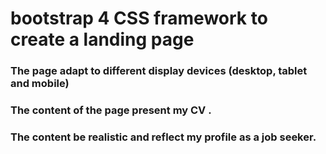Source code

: ﻿# bootstrap 4 CSS framework to create a landing page

### The page  adapt to different display devices (desktop, tablet and mobile)

### The content of the page  present my  CV .

### The content  be realistic and reflect my  profile as a job seeker.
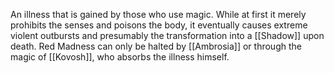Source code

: An illness that is gained by those who use magic. While at first it merely prohibits the senses and poisons the body, it eventually causes extreme violent outbursts and presumably the transformation into a [[Shadow]] upon death. Red Madness can only be halted by [[Ambrosia]] or through the magic of [[Kovosh]], who absorbs the illness himself.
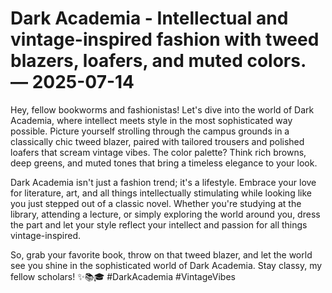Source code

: # Dark Academia - Intellectual and vintage-inspired fashion with tweed blazers, loafers, and muted colors. — 2025-07-14

Hey, fellow bookworms and fashionistas! Let's dive into the world of Dark Academia, where intellect meets style in the most sophisticated way possible. Picture yourself strolling through the campus grounds in a classically chic tweed blazer, paired with tailored trousers and polished loafers that scream vintage vibes. The color palette? Think rich browns, deep greens, and muted tones that bring a timeless elegance to your look.

Dark Academia isn't just a fashion trend; it's a lifestyle. Embrace your love for literature, art, and all things intellectually stimulating while looking like you just stepped out of a classic novel. Whether you're studying at the library, attending a lecture, or simply exploring the world around you, dress the part and let your style reflect your intellect and passion for all things vintage-inspired.

So, grab your favorite book, throw on that tweed blazer, and let the world see you shine in the sophisticated world of Dark Academia. Stay classy, my fellow scholars! ✨📚🎓 #DarkAcademia #VintageVibes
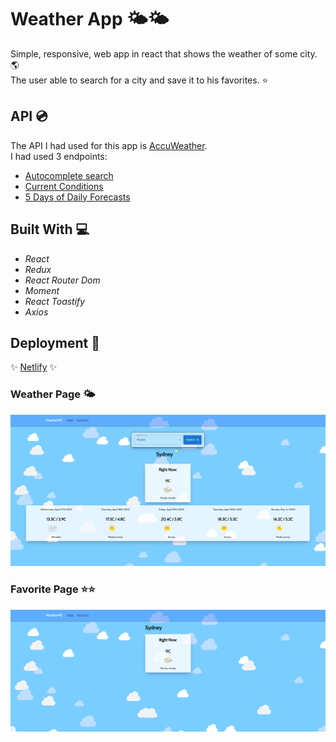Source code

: # Weather App 🌤️🌤️

Simple, responsive, web app in react that shows the weather of some city. 🌎  
The user able to search for a city and save it to his favorites. ⭐

## API 💿

The API I had used for this app is [AccuWeather](https://developer.accuweather.com/).  
I had used 3 endpoints:

- [Autocomplete search](https://developer.accuweather.com/accuweather-locations-api/apis/get/locations/v1/cities/autocomplete)
- [Current Conditions](https://developer.accuweather.com/accuweather-current-conditions-api/apis/get/currentconditions/v1/%7BlocationKey%7D)
- [5 Days of Daily Forecasts](https://developer.accuweather.com/accuweather-forecast-api/apis/get/forecasts/v1/daily/5day/%7BlocationKey%7D)

## Built With 💻

- _React_
- _Redux_
- _React Router Dom_
- _Moment_
- _React Toastify_
- _Axios_

## Deployment 🚀

✨ [Netlify](https://earnest-kitsune-5b0de4.netlify.app/) ✨

### Weather Page 🌤️

![weather](/screenshots/home.png)

### Favorite Page ⭐⭐

![favorite](/screenshots/favorites.png)
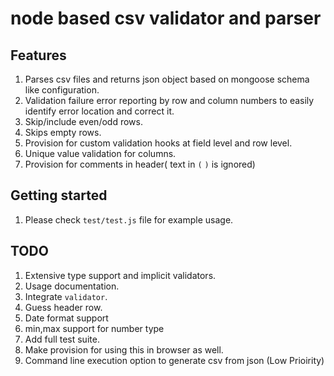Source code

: 
# node based csv validator and parser 

## Features

1. Parses csv files and returns json object based on mongoose schema like configuration.
1. Validation failure error reporting by row and column numbers to easily identify error location and correct it.
1. Skip/include even/odd rows.
1. Skips empty rows.
1. Provision for custom validation hooks at field level and row level.
1. Unique value validation for columns.
1. Provision for comments in header( text in `(` `)` is ignored)

## Getting started
1. Please check `test/test.js` file for example usage.


## TODO

1. Extensive type support and implicit validators. 
1. Usage documentation.
1. Integrate `validator`.
1. Guess header row.
1. Date format support
1. min,max support for number type
1. Add full test suite.
1. Make provision for using this in browser as well.
1. Command line execution option to generate csv from json (Low Prioirity)
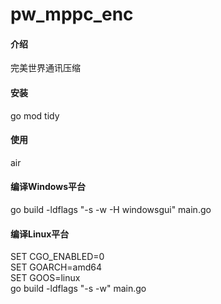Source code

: # pw_mppc_enc

#### 介绍
完美世界通讯压缩

#### 安装
go mod tidy

#### 使用
air

#### 编译Windows平台
go build -ldflags "-s -w -H windowsgui" main.go

#### 编译Linux平台
SET CGO_ENABLED=0\
SET GOARCH=amd64\
SET GOOS=linux\
go build -ldflags "-s -w" main.go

REQUIRED ACTION:
Print from the line containing "- _React Toastify_" through the line containing "1. Extensive type" in the data above, exactly as the lines stand, and omit every picture.

RESPONSE:
- _React Toastify_
- _Axios_

## Deployment 🚀

✨ [Netlify](https://earnest-kitsune-5b0de4.netlify.app/) ✨

### Weather Page 🌤️

![weather](/screenshots/home.png)

### Favorite Page ⭐⭐

![favorite](/screenshots/favorites.png)
Source code

: 
# node based csv validator and parser 

## Features

1. Parses csv files and returns json object based on mongoose schema like configuration.
1. Validation failure error reporting by row and column numbers to easily identify error location and correct it.
1. Skip/include even/odd rows.
1. Skips empty rows.
1. Provision for custom validation hooks at field level and row level.
1. Unique value validation for columns.
1. Provision for comments in header( text in `(` `)` is ignored)

## Getting started
1. Please check `test/test.js` file for example usage.


## TODO

1. Extensive type support and implicit validators. 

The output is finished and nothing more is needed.